(Aim of the task): Look through the material below and return every line that contains "compile".
START Provided information
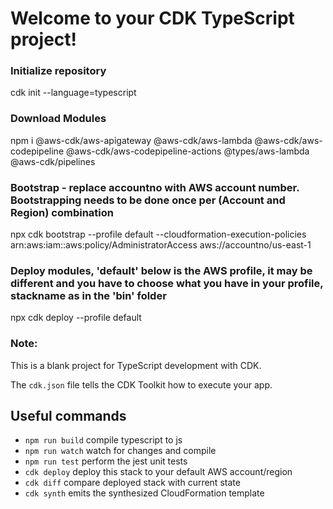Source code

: # Welcome to your CDK TypeScript project!

### Initialize repository

cdk init --language=typescript

### Download Modules

npm i @aws-cdk/aws-apigateway @aws-cdk/aws-lambda @aws-cdk/aws-codepipeline @aws-cdk/aws-codepipeline-actions @types/aws-lambda @aws-cdk/pipelines

### Bootstrap - replace accountno with AWS account number. Bootstrapping needs to be done once per (Account and Region) combination

npx cdk bootstrap  --profile default --cloudformation-execution-policies arn:aws:iam::aws:policy/AdministratorAccess aws://accountno/us-east-1

### Deploy modules, 'default' below is the AWS profile, it may be different and you have to choose what you have in your profile, stackname as in the 'bin' folder
  
npx cdk deploy --profile default <stack name>
  
### Note: 
  

This is a blank project for TypeScript development with CDK.

The `cdk.json` file tells the CDK Toolkit how to execute your app.

## Useful commands

 * `npm run build`   compile typescript to js
 * `npm run watch`   watch for changes and compile
 * `npm run test`    perform the jest unit tests
 * `cdk deploy`      deploy this stack to your default AWS account/region
 * `cdk diff`        compare deployed stack with current state
 * `cdk synth`       emits the synthesized CloudFormation template
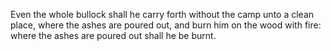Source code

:Even the whole bullock shall he carry forth without the camp unto a clean place, where the ashes are poured out, and burn him on the wood with fire: where the ashes are poured out shall he be burnt.
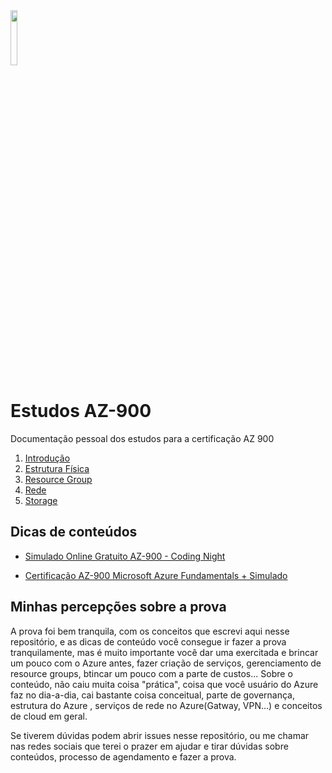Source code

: <img src="https://www.green.com.br/site/wp-content/uploads/2019/07/9.png" width="15%"/>

# Estudos AZ-900 

Documentação pessoal dos estudos para a certificação AZ 900

1. [Introdução](./1-Introducao/Readme.md)
1. [Estrutura Física](./2-EstruturaFisica/Readme.md)
1. [Resource Group](./3-ResouceGroup/Readme.md)
1. [Rede](./4-Rede/Readme.md)
1. [Storage](./5-Storage/Readme.md)


## Dicas de conteúdos

- [Simulado Online Gratuito AZ-900 - Coding Night](https://youtu.be/5ZZq54iQkS0)

- [Certificação AZ-900 Microsoft Azure Fundamentals + Simulado](https://www.udemy.com/course/az-900-preparacao-para-o-exame-microsoft-azure-fundamentals)


## Minhas percepções sobre a prova

A prova foi bem tranquila, com os conceitos que escrevi aqui nesse repositório, e as dicas de conteúdo você consegue ir fazer a prova tranquilamente, mas é muito importante você dar uma exercitada e brincar um pouco com o Azure antes, fazer criação de serviços, gerenciamento de resource groups, btincar um pouco com a parte de custos...
Sobre o conteúdo, não caiu muita coisa "prática", coisa que você usuário do Azure faz no dia-a-dia, cai bastante coisa conceitual, parte de governança, estrutura do Azure , serviços de rede no Azure(Gatway, VPN...) e conceitos de cloud em geral.

Se tiverem dúvidas podem abrir issues nesse repositório, ou me chamar nas redes sociais que terei o prazer em ajudar e tirar dúvidas sobre conteúdos, processo de agendamento e fazer a prova.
END Provided information
(Task solution):
 * `npm run build`   compile typescript to js
 * `npm run watch`   watch for changes and compile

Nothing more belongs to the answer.